This is a two-part lab.
ejderrick and ibarland sections: Hw09 will be: complete all parts of lab12a, due the Wednesday after the break (Dec.03).

Random walks

Consider a person who leaves a pub, and travels in the following manner: A third of the time they walk north a block. A third of the time they walk south a block. And the remaining third of the time they don't move at all. This is called a random walk (along one dimension: that is, only walking along a line going north-south.)

If somebody takes a random walk of, say, WALK_LENGTH steps, where will end up? Sometimes they might be fully WALK_LENGTH moves north of the pub, but that's not very likely. Sometimes they'll be exactly back at the pub entrance (but that's still pretty lucky, if they went north exactly as many times as they went south). Most of the time they'll probably be somewhat near the pub, but not exactly where they started from.

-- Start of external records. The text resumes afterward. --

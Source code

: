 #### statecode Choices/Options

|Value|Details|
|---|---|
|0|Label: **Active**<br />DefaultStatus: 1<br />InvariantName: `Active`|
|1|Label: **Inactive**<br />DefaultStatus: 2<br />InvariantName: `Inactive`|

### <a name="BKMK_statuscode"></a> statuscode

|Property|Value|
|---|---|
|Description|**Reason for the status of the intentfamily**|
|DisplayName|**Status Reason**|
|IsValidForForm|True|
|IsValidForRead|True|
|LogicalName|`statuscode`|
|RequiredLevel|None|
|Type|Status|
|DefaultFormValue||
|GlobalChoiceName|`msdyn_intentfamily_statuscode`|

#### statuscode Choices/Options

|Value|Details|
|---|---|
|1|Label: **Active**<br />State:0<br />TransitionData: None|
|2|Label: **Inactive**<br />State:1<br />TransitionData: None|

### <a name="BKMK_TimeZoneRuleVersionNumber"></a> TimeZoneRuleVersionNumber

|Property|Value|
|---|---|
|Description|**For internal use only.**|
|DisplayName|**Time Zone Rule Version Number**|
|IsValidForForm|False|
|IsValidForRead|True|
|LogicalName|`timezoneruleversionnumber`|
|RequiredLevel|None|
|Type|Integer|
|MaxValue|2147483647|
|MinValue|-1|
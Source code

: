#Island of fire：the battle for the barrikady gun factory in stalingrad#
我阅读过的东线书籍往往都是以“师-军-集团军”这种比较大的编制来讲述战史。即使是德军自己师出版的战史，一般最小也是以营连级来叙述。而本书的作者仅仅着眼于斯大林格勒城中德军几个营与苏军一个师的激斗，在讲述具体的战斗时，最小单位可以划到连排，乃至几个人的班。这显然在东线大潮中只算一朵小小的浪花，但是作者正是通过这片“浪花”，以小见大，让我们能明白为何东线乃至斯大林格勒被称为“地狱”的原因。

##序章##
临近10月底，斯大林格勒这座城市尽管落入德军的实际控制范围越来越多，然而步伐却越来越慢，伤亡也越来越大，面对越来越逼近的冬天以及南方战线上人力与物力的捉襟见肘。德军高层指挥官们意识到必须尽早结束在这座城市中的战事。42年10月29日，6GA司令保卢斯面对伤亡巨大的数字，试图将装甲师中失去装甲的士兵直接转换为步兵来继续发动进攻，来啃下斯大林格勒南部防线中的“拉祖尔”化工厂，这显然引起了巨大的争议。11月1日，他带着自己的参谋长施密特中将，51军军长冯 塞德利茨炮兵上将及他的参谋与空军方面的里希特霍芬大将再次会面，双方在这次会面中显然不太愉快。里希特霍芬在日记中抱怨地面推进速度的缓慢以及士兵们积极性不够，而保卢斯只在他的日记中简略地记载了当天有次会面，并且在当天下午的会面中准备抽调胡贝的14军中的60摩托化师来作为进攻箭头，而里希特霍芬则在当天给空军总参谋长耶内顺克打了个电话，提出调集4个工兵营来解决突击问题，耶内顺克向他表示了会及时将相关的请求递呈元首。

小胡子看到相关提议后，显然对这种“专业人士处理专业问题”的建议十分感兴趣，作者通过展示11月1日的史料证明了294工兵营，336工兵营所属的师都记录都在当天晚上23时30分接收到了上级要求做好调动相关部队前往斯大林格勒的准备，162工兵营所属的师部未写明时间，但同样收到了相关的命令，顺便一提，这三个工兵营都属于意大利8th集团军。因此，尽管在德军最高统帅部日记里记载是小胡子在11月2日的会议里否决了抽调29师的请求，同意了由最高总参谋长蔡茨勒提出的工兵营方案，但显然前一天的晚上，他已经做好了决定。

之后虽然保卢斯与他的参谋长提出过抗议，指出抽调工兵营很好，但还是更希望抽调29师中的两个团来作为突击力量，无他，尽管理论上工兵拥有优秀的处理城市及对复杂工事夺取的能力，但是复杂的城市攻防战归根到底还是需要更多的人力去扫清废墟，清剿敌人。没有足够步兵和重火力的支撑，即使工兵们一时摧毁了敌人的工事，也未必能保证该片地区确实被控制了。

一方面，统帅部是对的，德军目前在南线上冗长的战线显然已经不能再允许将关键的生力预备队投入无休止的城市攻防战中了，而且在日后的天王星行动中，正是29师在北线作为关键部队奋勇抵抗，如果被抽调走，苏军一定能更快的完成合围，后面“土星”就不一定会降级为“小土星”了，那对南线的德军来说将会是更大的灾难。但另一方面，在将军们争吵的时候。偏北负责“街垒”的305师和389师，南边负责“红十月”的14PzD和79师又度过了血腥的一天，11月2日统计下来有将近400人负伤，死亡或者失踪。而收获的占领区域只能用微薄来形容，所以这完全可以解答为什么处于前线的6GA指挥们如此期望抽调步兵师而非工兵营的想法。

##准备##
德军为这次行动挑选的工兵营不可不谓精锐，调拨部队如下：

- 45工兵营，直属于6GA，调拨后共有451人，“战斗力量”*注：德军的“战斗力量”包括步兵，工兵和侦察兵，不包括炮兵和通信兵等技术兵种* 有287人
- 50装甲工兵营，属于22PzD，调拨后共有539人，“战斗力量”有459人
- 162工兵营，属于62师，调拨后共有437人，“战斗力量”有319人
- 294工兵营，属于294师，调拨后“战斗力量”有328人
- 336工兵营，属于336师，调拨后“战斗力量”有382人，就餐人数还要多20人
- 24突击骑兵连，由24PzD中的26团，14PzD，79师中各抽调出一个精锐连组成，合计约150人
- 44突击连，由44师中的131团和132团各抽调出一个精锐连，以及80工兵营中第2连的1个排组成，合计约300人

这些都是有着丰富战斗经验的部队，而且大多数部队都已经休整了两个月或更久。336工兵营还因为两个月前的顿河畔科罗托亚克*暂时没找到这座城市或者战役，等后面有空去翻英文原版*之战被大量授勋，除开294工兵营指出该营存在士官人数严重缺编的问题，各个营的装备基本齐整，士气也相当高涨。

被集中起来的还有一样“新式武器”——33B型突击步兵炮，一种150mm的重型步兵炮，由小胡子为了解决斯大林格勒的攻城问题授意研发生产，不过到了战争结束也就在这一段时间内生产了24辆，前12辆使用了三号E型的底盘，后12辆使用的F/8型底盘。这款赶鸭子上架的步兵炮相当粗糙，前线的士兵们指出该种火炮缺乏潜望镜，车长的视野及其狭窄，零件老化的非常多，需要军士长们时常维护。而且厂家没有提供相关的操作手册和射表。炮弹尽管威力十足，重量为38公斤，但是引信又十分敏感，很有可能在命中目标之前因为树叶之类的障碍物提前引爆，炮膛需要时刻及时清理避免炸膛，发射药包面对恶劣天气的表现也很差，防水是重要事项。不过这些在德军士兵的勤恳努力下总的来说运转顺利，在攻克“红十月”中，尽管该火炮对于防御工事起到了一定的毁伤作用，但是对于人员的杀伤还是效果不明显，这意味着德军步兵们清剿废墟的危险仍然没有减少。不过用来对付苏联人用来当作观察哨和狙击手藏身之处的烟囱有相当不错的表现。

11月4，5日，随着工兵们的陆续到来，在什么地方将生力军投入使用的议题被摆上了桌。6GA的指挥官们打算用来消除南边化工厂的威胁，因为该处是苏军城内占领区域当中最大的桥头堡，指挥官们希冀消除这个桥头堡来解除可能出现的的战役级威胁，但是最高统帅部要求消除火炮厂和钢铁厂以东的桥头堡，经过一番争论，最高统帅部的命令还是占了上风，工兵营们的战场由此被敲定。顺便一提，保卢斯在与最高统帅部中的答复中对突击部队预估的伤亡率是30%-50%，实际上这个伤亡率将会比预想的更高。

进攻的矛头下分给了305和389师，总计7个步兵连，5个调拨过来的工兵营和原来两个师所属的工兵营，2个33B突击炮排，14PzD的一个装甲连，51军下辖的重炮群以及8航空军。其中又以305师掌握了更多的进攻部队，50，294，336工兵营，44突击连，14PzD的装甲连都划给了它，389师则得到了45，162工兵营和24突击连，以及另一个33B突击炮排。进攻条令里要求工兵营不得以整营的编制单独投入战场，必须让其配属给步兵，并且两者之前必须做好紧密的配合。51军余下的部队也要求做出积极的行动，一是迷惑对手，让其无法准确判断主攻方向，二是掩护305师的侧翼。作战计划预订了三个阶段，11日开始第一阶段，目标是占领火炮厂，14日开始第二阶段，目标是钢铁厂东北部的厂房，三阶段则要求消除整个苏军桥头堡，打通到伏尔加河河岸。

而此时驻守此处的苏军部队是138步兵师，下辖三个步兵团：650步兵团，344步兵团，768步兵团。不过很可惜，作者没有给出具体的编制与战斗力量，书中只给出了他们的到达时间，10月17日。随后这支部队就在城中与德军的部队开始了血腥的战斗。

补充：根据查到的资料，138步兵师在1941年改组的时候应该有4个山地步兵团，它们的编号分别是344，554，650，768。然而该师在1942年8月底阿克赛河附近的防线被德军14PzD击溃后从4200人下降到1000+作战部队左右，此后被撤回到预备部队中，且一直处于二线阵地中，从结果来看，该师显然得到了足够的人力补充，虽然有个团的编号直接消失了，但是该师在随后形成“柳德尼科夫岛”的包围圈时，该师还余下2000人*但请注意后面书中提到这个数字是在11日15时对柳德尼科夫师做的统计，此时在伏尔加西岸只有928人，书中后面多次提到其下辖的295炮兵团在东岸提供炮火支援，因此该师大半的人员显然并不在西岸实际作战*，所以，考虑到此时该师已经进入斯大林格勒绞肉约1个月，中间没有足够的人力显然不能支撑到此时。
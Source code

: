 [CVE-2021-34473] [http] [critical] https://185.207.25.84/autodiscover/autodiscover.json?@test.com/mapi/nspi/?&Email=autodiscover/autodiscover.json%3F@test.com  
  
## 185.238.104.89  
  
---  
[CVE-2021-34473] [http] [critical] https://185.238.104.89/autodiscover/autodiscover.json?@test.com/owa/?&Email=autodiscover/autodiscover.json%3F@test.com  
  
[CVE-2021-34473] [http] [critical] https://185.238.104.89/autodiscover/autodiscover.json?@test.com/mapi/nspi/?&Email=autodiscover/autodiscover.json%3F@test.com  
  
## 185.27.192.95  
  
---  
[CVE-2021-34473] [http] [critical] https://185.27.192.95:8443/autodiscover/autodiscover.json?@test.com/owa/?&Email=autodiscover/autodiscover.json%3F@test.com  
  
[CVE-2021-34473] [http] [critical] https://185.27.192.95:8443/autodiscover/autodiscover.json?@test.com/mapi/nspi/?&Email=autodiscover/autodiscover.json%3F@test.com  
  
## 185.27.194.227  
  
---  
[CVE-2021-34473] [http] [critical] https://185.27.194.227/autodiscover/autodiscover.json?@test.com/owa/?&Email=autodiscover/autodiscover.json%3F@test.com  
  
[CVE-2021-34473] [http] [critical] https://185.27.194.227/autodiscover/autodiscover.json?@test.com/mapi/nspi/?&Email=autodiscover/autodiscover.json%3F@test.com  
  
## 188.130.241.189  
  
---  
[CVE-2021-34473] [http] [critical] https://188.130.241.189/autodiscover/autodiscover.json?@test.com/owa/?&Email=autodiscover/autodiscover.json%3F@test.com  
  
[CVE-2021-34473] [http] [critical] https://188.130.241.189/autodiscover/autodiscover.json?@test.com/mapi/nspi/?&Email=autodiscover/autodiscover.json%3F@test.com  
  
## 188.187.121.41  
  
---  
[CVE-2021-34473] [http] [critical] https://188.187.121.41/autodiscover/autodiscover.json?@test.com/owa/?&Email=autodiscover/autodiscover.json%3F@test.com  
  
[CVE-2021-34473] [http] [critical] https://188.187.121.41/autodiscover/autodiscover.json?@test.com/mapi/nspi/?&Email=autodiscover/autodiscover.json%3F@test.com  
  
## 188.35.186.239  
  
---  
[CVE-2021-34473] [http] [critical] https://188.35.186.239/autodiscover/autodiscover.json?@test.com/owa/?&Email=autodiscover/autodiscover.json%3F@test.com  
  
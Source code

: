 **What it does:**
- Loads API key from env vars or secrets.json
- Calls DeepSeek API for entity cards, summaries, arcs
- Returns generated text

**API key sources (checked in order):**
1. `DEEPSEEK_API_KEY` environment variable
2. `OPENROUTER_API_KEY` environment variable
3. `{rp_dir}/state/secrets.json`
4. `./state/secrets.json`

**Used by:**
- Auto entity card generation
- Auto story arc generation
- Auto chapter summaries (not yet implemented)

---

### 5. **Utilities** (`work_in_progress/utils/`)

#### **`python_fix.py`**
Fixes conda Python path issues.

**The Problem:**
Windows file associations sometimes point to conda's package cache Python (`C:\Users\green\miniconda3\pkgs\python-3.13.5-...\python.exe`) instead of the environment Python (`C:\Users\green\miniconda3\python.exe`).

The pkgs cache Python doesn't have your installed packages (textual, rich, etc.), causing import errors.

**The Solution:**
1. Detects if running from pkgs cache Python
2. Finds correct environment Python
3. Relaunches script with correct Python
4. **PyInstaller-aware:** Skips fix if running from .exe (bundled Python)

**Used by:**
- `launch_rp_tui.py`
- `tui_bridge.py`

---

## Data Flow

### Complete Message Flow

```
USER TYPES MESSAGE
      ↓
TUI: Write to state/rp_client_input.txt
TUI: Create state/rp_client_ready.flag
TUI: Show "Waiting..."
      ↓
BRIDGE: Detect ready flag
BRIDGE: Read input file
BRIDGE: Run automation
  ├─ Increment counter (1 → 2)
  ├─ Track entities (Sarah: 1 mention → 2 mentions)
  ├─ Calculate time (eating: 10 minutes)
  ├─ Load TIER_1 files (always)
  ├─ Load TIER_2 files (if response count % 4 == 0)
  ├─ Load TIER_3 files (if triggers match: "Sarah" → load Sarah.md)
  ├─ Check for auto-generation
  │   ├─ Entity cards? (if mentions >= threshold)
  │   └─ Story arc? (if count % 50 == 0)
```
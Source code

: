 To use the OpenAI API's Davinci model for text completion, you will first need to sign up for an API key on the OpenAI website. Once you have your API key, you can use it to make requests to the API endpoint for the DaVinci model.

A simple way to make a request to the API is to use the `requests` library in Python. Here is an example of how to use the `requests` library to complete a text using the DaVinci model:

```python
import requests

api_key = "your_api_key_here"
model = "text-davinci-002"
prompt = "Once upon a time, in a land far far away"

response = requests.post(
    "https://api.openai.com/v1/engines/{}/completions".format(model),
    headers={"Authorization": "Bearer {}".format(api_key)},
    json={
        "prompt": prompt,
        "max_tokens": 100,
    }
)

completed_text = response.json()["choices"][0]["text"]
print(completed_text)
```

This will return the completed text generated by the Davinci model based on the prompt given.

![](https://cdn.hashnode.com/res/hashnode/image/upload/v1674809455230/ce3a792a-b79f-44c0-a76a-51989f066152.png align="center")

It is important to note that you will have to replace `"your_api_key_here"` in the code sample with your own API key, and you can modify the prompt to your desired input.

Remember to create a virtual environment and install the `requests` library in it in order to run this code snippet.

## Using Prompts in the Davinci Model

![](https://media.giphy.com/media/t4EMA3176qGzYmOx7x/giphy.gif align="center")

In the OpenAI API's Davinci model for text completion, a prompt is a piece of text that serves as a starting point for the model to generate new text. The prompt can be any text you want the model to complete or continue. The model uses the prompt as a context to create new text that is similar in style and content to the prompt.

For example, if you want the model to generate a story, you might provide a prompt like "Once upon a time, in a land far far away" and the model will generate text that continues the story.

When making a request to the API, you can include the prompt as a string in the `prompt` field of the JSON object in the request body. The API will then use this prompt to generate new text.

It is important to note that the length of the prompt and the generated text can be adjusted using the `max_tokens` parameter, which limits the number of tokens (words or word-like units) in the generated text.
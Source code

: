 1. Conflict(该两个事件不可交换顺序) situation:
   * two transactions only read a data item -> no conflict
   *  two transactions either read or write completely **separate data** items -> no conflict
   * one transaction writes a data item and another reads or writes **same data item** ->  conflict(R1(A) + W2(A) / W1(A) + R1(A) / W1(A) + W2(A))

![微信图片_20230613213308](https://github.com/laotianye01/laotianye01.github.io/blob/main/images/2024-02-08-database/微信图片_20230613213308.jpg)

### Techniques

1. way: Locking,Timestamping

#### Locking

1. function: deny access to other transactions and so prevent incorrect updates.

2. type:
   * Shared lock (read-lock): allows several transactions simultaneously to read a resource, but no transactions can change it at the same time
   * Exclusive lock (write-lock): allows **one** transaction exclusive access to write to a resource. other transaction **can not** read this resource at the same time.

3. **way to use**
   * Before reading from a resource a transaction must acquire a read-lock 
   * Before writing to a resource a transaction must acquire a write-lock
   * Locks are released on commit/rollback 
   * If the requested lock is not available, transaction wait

So a natural question is, on average, where do they end up? If fifty such random walkers all leave the pub, how far will they get, on average? How much variation will there be---will these fifty people all be roughly the same distance away from the pub, or will some be very close to the pub while others are nearly a full WALK_LENGTH blocks away?

Aha, we are now in a position to experimentally find how far away they are! We will: Write a method which simulates one random walk. Collect data on many random walks, storing our results in an array. Calculate the average-distance-walked of all the numbers in the array. Calculate how far (on average) each walk tended to vary from the average.


TO DO First, write a function /** See how far somebody gets, in a random walk. * @param numSteps The total number of steps taken. * @return The final position, after the walk: * 0 represents the starting point; * the result can be positive or negative. */ int randWalk( int numSteps )

Initially, the walker starts 0 blocks north of the pub, and for the following numSteps times, it takes adds a random amount of -1, 0, or +1.

Test your function by first calling it with a small number of steps (say, a random walk of 5 steps, or even just 1 step). Repeat several times, so you get an idea of whether your method seems to be giving reasonable results. Then, try calling it with larger number of steps, like 150 or so.

Tip How to generate a random number in {-1,0,+1}: Create a random-number-generator (java.util.Random), as we saw last week. Create a number in {0,1,2} (by calling the Random's method nextInt(3)), and then subtract one from the result. This gives you a random number in the range you want. Try it in the code pad, a couple of times!

Analyzing Random Walks

TO DO Write a method to simulate many people, each taking their own random walk: /** Perform many random walks, recording the result. * @param numWalks How many random walks to simulate. * @param numSteps The length of each of those walks. * @return an array of length `numWalks`. */ int[] takeManyWalks( int numWalks, int numSteps ) You method must create (allocate) an array of numWalks ints, and then initialize each element of the array so it holds the result of doing on random walk. (Call the function you just wrote above!).

TO DO Write a driver method. For right now, it will just call our previous method, and print out the array of results. (We'll add more things to our driver later.)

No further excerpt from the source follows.